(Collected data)
====

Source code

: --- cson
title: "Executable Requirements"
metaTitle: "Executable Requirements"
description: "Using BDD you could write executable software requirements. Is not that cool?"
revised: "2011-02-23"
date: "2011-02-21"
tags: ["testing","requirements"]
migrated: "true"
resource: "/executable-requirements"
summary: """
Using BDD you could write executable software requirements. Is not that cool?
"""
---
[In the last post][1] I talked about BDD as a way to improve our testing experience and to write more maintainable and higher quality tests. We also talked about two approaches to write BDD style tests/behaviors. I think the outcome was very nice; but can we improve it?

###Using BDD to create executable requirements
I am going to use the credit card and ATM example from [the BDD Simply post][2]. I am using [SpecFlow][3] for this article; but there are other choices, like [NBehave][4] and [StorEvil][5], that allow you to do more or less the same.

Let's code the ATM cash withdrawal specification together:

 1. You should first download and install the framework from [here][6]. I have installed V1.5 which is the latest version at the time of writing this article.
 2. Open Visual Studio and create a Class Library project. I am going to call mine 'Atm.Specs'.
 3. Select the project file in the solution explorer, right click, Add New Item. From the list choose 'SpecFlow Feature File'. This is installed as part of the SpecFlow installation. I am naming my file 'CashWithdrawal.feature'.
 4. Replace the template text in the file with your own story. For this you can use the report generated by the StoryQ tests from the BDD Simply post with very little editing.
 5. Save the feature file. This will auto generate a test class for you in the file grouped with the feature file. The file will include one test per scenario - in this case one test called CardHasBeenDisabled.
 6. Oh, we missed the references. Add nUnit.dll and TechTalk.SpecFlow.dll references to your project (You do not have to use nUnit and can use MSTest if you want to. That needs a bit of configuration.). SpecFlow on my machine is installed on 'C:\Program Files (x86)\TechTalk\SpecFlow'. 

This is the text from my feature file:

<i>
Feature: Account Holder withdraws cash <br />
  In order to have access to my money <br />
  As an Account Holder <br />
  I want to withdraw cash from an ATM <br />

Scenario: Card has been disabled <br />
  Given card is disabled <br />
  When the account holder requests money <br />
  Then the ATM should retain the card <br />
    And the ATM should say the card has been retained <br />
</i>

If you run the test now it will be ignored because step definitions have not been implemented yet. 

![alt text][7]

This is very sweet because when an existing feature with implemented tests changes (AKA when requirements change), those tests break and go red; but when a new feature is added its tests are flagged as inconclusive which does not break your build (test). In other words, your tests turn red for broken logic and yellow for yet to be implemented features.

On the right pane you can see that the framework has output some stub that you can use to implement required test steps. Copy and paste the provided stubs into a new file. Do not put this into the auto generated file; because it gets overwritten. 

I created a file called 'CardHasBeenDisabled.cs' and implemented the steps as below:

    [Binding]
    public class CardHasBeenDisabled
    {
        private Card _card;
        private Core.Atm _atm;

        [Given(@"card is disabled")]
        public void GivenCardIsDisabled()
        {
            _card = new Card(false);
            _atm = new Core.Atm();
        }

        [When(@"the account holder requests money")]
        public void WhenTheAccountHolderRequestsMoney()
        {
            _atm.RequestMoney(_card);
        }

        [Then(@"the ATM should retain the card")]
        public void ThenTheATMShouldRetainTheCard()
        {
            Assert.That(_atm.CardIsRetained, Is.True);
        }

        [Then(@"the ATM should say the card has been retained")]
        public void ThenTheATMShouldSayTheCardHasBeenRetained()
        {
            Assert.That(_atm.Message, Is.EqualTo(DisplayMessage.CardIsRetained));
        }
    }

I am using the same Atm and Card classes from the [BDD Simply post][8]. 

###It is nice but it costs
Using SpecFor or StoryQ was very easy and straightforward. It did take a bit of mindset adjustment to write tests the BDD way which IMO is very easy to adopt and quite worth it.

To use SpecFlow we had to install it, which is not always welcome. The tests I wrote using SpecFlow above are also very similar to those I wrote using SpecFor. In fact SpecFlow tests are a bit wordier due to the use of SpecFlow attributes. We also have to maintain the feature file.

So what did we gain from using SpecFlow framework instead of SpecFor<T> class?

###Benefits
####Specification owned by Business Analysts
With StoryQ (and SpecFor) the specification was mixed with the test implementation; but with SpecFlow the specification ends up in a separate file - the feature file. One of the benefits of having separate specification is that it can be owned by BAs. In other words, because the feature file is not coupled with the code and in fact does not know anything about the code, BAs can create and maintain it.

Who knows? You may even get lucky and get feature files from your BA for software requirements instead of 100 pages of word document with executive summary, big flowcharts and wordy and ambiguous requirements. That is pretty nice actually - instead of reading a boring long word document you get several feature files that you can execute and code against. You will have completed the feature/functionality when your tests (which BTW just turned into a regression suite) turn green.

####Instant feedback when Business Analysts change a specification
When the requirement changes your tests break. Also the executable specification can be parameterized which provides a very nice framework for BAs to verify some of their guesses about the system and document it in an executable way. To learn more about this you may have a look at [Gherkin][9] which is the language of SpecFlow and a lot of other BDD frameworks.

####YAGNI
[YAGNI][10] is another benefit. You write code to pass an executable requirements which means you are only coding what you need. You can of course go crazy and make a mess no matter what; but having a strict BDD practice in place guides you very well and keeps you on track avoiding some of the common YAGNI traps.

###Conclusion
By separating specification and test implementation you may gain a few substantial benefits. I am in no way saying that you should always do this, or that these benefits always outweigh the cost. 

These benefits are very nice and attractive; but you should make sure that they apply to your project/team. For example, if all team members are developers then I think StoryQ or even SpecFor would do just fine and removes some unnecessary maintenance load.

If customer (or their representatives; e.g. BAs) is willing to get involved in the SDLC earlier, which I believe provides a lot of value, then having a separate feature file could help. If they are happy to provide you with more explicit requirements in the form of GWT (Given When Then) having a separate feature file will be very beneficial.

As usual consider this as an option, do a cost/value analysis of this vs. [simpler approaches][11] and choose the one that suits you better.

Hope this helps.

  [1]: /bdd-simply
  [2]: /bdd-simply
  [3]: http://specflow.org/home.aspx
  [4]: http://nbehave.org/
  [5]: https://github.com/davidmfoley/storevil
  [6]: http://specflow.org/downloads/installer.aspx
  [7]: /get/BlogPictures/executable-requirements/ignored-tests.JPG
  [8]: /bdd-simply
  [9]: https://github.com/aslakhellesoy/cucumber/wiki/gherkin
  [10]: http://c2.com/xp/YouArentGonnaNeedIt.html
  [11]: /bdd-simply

====

- Goal of the exercise -
An identical copy of the entries above is the expected result.

- Answer space -
Source code

: --- cson
title: "Executable Requirements"
metaTitle: "Executable Requirements"
description: "Using BDD you could write executable software requirements. Is not that cool?"
revised: "2011-02-23"
date: "2011-02-21"
tags: ["testing","requirements"]
migrated: "true"
resource: "/executable-requirements"
summary: """
Using BDD you could write executable software requirements. Is not that cool?
"""
---
[In the last post][1] I talked about BDD as a way to improve our testing experience and to write more maintainable and higher quality tests. We also talked about two approaches to write BDD style tests/behaviors. I think the outcome was very nice; but can we improve it?

###Using BDD to create executable requirements
I am going to use the credit card and ATM example from [the BDD Simply post][2]. I am using [SpecFlow][3] for this article; but there are other choices, like [NBehave][4] and [StorEvil][5], that allow you to do more or less the same.

Let's code the ATM cash withdrawal specification together:

 1. You should first download and install the framework from [here][6]. I have installed V1.5 which is the latest version at the time of writing this article.
 2. Open Visual Studio and create a Class Library project. I am going to call mine 'Atm.Specs'.
 3. Select the project file in the solution explorer, right click, Add New Item. From the list choose 'SpecFlow Feature File'. This is installed as part of the SpecFlow installation. I am naming my file 'CashWithdrawal.feature'.
 4. Replace the template text in the file with your own story. For this you can use the report generated by the StoryQ tests from the BDD Simply post with very little editing.
 5. Save the feature file. This will auto generate a test class for you in the file grouped with the feature file. The file will include one test per scenario - in this case one test called CardHasBeenDisabled.
 6. Oh, we missed the references. Add nUnit.dll and TechTalk.SpecFlow.dll references to your project (You do not have to use nUnit and can use MSTest if you want to. That needs a bit of configuration.). SpecFlow on my machine is installed on 'C:\Program Files (x86)\TechTalk\SpecFlow'. 

This is the text from my feature file:

<i>
Feature: Account Holder withdraws cash <br />
  In order to have access to my money <br />
  As an Account Holder <br />
  I want to withdraw cash from an ATM <br />

Scenario: Card has been disabled <br />
  Given card is disabled <br />
  When the account holder requests money <br />
  Then the ATM should retain the card <br />
    And the ATM should say the card has been retained <br />
</i>

If you run the test now it will be ignored because step definitions have not been implemented yet. 

![alt text][7]

This is very sweet because when an existing feature with implemented tests changes (AKA when requirements change), those tests break and go red; but when a new feature is added its tests are flagged as inconclusive which does not break your build (test). In other words, your tests turn red for broken logic and yellow for yet to be implemented features.

On the right pane you can see that the framework has output some stub that you can use to implement required test steps. Copy and paste the provided stubs into a new file. Do not put this into the auto generated file; because it gets overwritten. 

I created a file called 'CardHasBeenDisabled.cs' and implemented the steps as below:

    [Binding]
    public class CardHasBeenDisabled
    {
        private Card _card;
        private Core.Atm _atm;

        [Given(@"card is disabled")]
        public void GivenCardIsDisabled()
        {
            _card = new Card(false);
            _atm = new Core.Atm();
        }

        [When(@"the account holder requests money")]
        public void WhenTheAccountHolderRequestsMoney()
        {
            _atm.RequestMoney(_card);
        }

        [Then(@"the ATM should retain the card")]
        public void ThenTheATMShouldRetainTheCard()
        {
            Assert.That(_atm.CardIsRetained, Is.True);
        }

        [Then(@"the ATM should say the card has been retained")]
        public void ThenTheATMShouldSayTheCardHasBeenRetained()
        {
            Assert.That(_atm.Message, Is.EqualTo(DisplayMessage.CardIsRetained));
        }
    }

I am using the same Atm and Card classes from the [BDD Simply post][8]. 

###It is nice but it costs
Using SpecFor or StoryQ was very easy and straightforward. It did take a bit of mindset adjustment to write tests the BDD way which IMO is very easy to adopt and quite worth it.

To use SpecFlow we had to install it, which is not always welcome. The tests I wrote using SpecFlow above are also very similar to those I wrote using SpecFor. In fact SpecFlow tests are a bit wordier due to the use of SpecFlow attributes. We also have to maintain the feature file.

So what did we gain from using SpecFlow framework instead of SpecFor<T> class?

###Benefits
####Specification owned by Business Analysts
With StoryQ (and SpecFor) the specification was mixed with the test implementation; but with SpecFlow the specification ends up in a separate file - the feature file. One of the benefits of having separate specification is that it can be owned by BAs. In other words, because the feature file is not coupled with the code and in fact does not know anything about the code, BAs can create and maintain it.

Who knows? You may even get lucky and get feature files from your BA for software requirements instead of 100 pages of word document with executive summary, big flowcharts and wordy and ambiguous requirements. That is pretty nice actually - instead of reading a boring long word document you get several feature files that you can execute and code against. You will have completed the feature/functionality when your tests (which BTW just turned into a regression suite) turn green.

####Instant feedback when Business Analysts change a specification
When the requirement changes your tests break. Also the executable specification can be parameterized which provides a very nice framework for BAs to verify some of their guesses about the system and document it in an executable way. To learn more about this you may have a look at [Gherkin][9] which is the language of SpecFlow and a lot of other BDD frameworks.

####YAGNI
[YAGNI][10] is another benefit. You write code to pass an executable requirements which means you are only coding what you need. You can of course go crazy and make a mess no matter what; but having a strict BDD practice in place guides you very well and keeps you on track avoiding some of the common YAGNI traps.

###Conclusion
By separating specification and test implementation you may gain a few substantial benefits. I am in no way saying that you should always do this, or that these benefits always outweigh the cost. 

These benefits are very nice and attractive; but you should make sure that they apply to your project/team. For example, if all team members are developers then I think StoryQ or even SpecFor would do just fine and removes some unnecessary maintenance load.

If customer (or their representatives; e.g. BAs) is willing to get involved in the SDLC earlier, which I believe provides a lot of value, then having a separate feature file could help. If they are happy to provide you with more explicit requirements in the form of GWT (Given When Then) having a separate feature file will be very beneficial.

As usual consider this as an option, do a cost/value analysis of this vs. [simpler approaches][11] and choose the one that suits you better.

Hope this helps.

  [1]: /bdd-simply
  [2]: /bdd-simply
  [3]: http://specflow.org/home.aspx
  [4]: http://nbehave.org/
  [5]: https://github.com/davidmfoley/storevil
  [6]: http://specflow.org/downloads/installer.aspx
  [7]: /get/BlogPictures/executable-requirements/ignored-tests.JPG
  [8]: /bdd-simply
  [9]: https://github.com/aslakhellesoy/cucumber/wiki/gherkin
  [10]: http://c2.com/xp/YouArentGonnaNeedIt.html
  [11]: /bdd-simply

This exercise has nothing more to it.